Tips for Engaged, Independent Readers [Part 2: Classroom Environment]

In the introduction to her book, Passionate Readers (2018), literacy teacher extraordinaire Pernille Ripp shares a big mistake she made as a beginning teacher.  Here are her words:

“I never meant to kill my students’ love of reading; I don’t think any teacher ever does.  Instead, as a new teacher  I followed the guideline …trusting in what the reading programs told me to do.  I thought that if I followed these rules then my students would fall in love with reading because programs were written by experts and all experts must be as concerned with this as I was.” 

-Pernille Ripp

She goes on to say that “unless we make it our mission to create passionate reading environments, then it does not matter what program we use; it will never be enough…”

I don’t know that truer words have ever been spoken.

We get better at anything we do with time and practice.

No sports phenom ever became great at what they do by never practicing by themselves, with the support of a coach.  Nor has any chef, pianist, or teacher.  No one can become really good at anything until that thing is practiced and practiced some more.  We all need to be shown what to do, and we all benefit from time given to hone our skills.  

Independent reading is no different.  It’s key for kids–for anyone–to become strong readers.  No one can get better at reading by just being shown how, or by watching others do it.  Kids have to have plenty of  time and space to practice, and practice some more. 

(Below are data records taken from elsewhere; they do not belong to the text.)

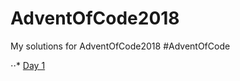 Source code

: # AdventOfCode2018
My solutions for AdventOfCode2018 #AdventOfCode

⋅⋅* [Day 1](https://adventofcode.com/2018/day/1)

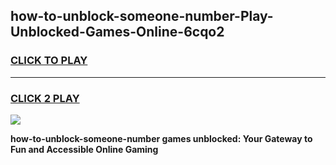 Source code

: 
## how-to-unblock-someone-number-Play-Unblocked-Games-Online-6cqo2
<h3>
<a href="https://premium76.site?title=how-to-unblock-someone-number&ref=25A">CLICK TO PLAY</a></h3>
<hr>

<h3>
<a href="https://premium76.site?title=how-to-unblock-someone-number&ref=25A">CLICK 2 PLAY</a>
  
</h3>

<a href="https://premium76.site?title=how-to-unblock-someone-number&ref=25A"><img src="https://clearcache.store/games.png"></a>


**how-to-unblock-someone-number games unblocked: Your Gateway to Fun and Accessible Online Gaming**
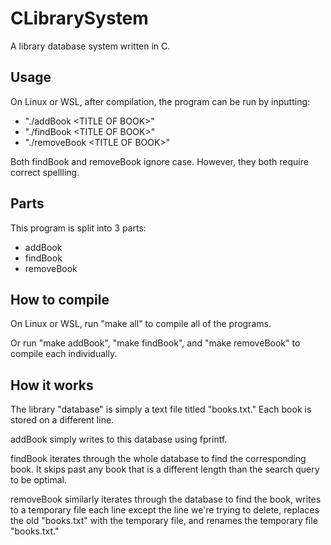 # CLibrarySystem
A library database system written in C.

## Usage
On Linux or WSL, after compilation, the program can be run by inputting:
- "./addBook \<TITLE OF BOOK\>"
- "./findBook \<TITLE OF BOOK\>"
- "./removeBook \<TITLE OF BOOK\>"

Both findBook and removeBook ignore case. However, they both require correct spellling.

## Parts
This program is split into 3 parts:
- addBook
- findBook
- removeBook

## How to compile
On Linux or WSL, run "make all" to compile all of the programs.

Or run "make addBook", "make findBook", and "make removeBook" to compile each individually.

## How it works
The library "database" is simply a text file titled "books.txt." Each book is stored on a
different line.

addBook simply writes to this database using fprintf.

findBook iterates through the whole database to find the corresponding book. It skips past
any book that is a different length than the search query to be optimal.

removeBook similarly iterates through the database to find the book, writes to a temporary
file each line except the line we're trying to delete, replaces the old "books.txt"
with the temporary file, and renames the temporary file "books.txt."
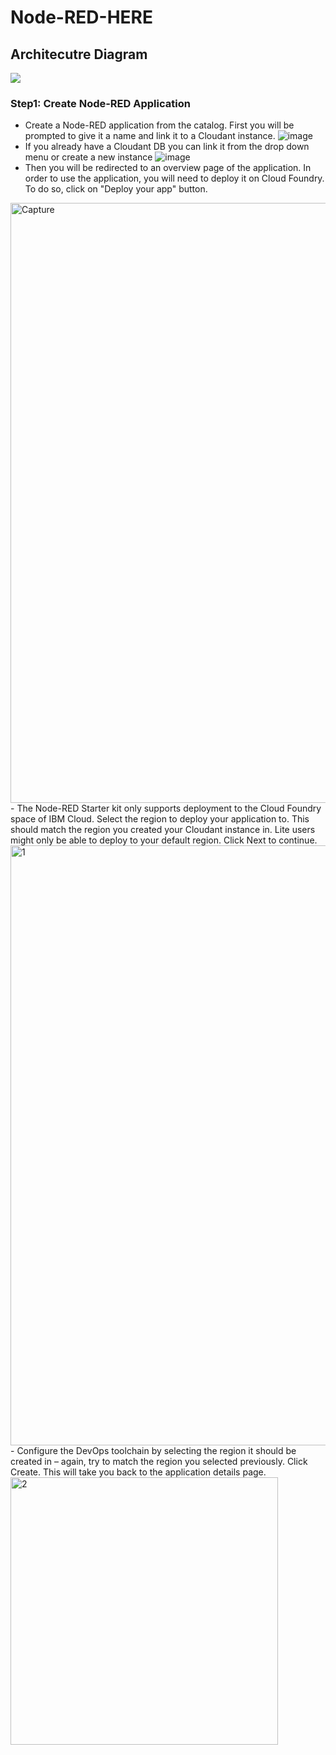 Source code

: # Node-RED-HERE

## Architecutre Diagram
![](https://user-images.githubusercontent.com/36239840/90247623-06b8b000-de48-11ea-9fca-8c698ba98e30.PNG)
### Step1: Create Node-RED Application
- Create a Node-RED application from the catalog. First you will be prompted to give it a name and link it to a Cloudant instance. 
![image](https://user-images.githubusercontent.com/36239840/90339296-f1d34c80-e000-11ea-87b7-44652a0b023f.png)
- If you already have a Cloudant DB you can link it from the drop down menu or create a new instance
![image](https://user-images.githubusercontent.com/36239840/90339304-fc8de180-e000-11ea-9797-ca54d88f86df.png)
- Then you will be redirected to an overview page of the application. In order to use the application, you will need to deploy it on Cloud Foundry. To do so, click on "Deploy your app" button.
<img width="960" alt="Capture" src="https://user-images.githubusercontent.com/36239840/90339531-5511ae80-e002-11ea-99d3-109918cde3fd.PNG">
- The Node-RED Starter kit only supports deployment to the Cloud Foundry space of IBM Cloud. Select the region to deploy your application to. This should match the region you created your Cloudant instance in. Lite users might only be able to deploy to your default region. Click Next to continue.
<img width="960" alt="1" src="https://user-images.githubusercontent.com/36239840/90339533-56db7200-e002-11ea-9b78-75964d49a08b.PNG">
- Configure the DevOps toolchain by selecting the region it should be created in – again, try to match the region you selected previously. Click Create. This will take you back to the application details page.
<img width="428" alt="2" src="https://user-images.githubusercontent.com/36239840/90339534-593dcc00-e002-11ea-8851-f76cc5d8235f.PNG">
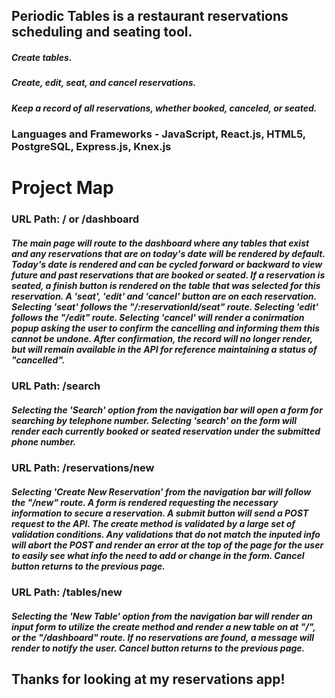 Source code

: ## Periodic Tables is a restaurant reservations scheduling and seating tool.

##### Create tables.

##### Create, edit, seat, and cancel reservations.

##### Keep a record of all reservations, whether booked, canceled, or seated.

### Languages and Frameworks - JavaScript, React.js, HTML5, PostgreSQL, Express.js, Knex.js

# Project Map

### URL Path: / or /dashboard

##### The main page will route to the dashboard where any tables that exist and any reservations that are on today's date will be rendered by default. Today's date is rendered and can be cycled forward or backward to view future and past reservations that are booked or seated. If a reservation is seated, a finish button is rendered on the table that was selected for this reservation. A 'seat', 'edit' and 'cancel' button are on each reservation. Selecting 'seat' follows the "/:reservationId/seat" route. Selecting 'edit' follows the "/edit" route. Selecting 'cancel' will render a conirmation popup asking the user to confirm the cancelling and informing them this cannot be undone. After confirmation, the record will no longer render, but will remain available in the API for reference maintaining a status of "cancelled".

### URL Path: /search

##### Selecting the 'Search' option from the navigation bar will open a form for searching by telephone number. Selecting 'search' on the form will render each currently booked or seated reservation under the submitted phone number.

### URL Path: /reservations/new

##### Selecting 'Create New Reservation' from the navigation bar will follow the "/new" route. A form is rendered requesting the necessary information to secure a reservation. A submit button will send a POST request to the API. The create method is validated by a large set of validation conditions. Any validations that do not match the inputed info will abort the POST and render an error at the top of the page for the user to easily see what info the need to add or change in the form. Cancel button returns to the previous page.

### URL Path: /tables/new

##### Selecting the 'New Table' option from the navigation bar will render an input form to utilize the create method and render a new table on at "/", or the "/dashboard" route. If no reservations are found, a message will render to notify the user. Cancel button returns to the previous page.

## Thanks for looking at my reservations app!
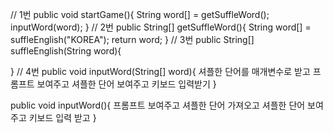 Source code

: // 1번
public void startGame(){
	String word[] = getSuffleWord();
	inputWord(word);
}
// 2번
public String[] getSuffleWord(){
	String word[] = suffleEnglish("KOREA");
	return word;
}
// 3번
public String[] suffleEnglish(String word){

}
// 4번
public void inputWord(String[] word){
	셔플한 단어를 매개변수로 받고
	프롬프트 보여주고
	셔플한 단어 보여주고
	키보드 입력받기
}

public void inputWord(){
	프롬프트 보여주고
	셔플한 단어 가져오고
	셔플한 단어 보여주고
	키보드 입력 받고
}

To grow to love reading, as Pernille Ripp talks about, our kids need to be read to a lot. They must also read a lot for themselves.  They need ample opportunity to give it a go, to apply what we’ve taught.  And along the way, they need our feedback and coaching so that they can take on more and more for themselves.  

Given the fraction of time in our teaching day we have available for independent reading, it’s absolutely critical that we do all that we can to ensure our kids get the most from it.  We have to protect that time carefully.  

However, we can inadvertently stand in the way of the very thing we’re working so hard for.  After 15 years in the classroom myself, and now almost 10 years outside of the classroom looking in, I’ve seen many mistakes we teachers make–mistakes that interrupt kids’ reading and lead to disengagement.  Mistakes we don’t even realize we’re making.  This post is the second in a 4-part series, because there is just so much to share with you, so that you don’t make these same mistakes.  

Where we make mistakes when it comes to encouraging engaged, independent readers

There are four main areas that the mistakes we make tend to fall into:

  • Book support
  • Classroom environment
  • Teacher presence
  • Student accountability

My previous post in this engaged and independent readers series addressed one very common and problematic issue:  not providing students with ample time and support in choosing books that will interest them as well as help them grow.  I really urge you to stop right now to read that post if you haven’t yet–there’s good reason it’s the first thing I discuss in this series.

This post will dig deeper into the actual physical classroom environment.  I share these caveats with you not to point fingers, but to help you think critically about the moves you make when it comes to setting up a classroom environment that’s most conducive to our developing readers.  

Classroom Environment Mistakes 

A while back, I dedicated an entire blog post to caveats when it comes to allowing students to sit in “comfy spots” for independent reading.  This is one of the biggest culprits under the “environment” category that teachers often don’t realize is happening right under their noses…so again, if you allow kids to move around the room to read (which I’m a big fan of), then I encourage you to check out the caveats I share in that post.

Now.  Onto classroom environment mistakes that get in the way of engaged and independent reading.  

And that is:  noises.  This is a big thing to consider when it comes to the environment.  I’m not talking about the noise level of the kids.  I’m talking about the noise level we ourselves tend to contribute to.  Sometimes, it’s all on us.  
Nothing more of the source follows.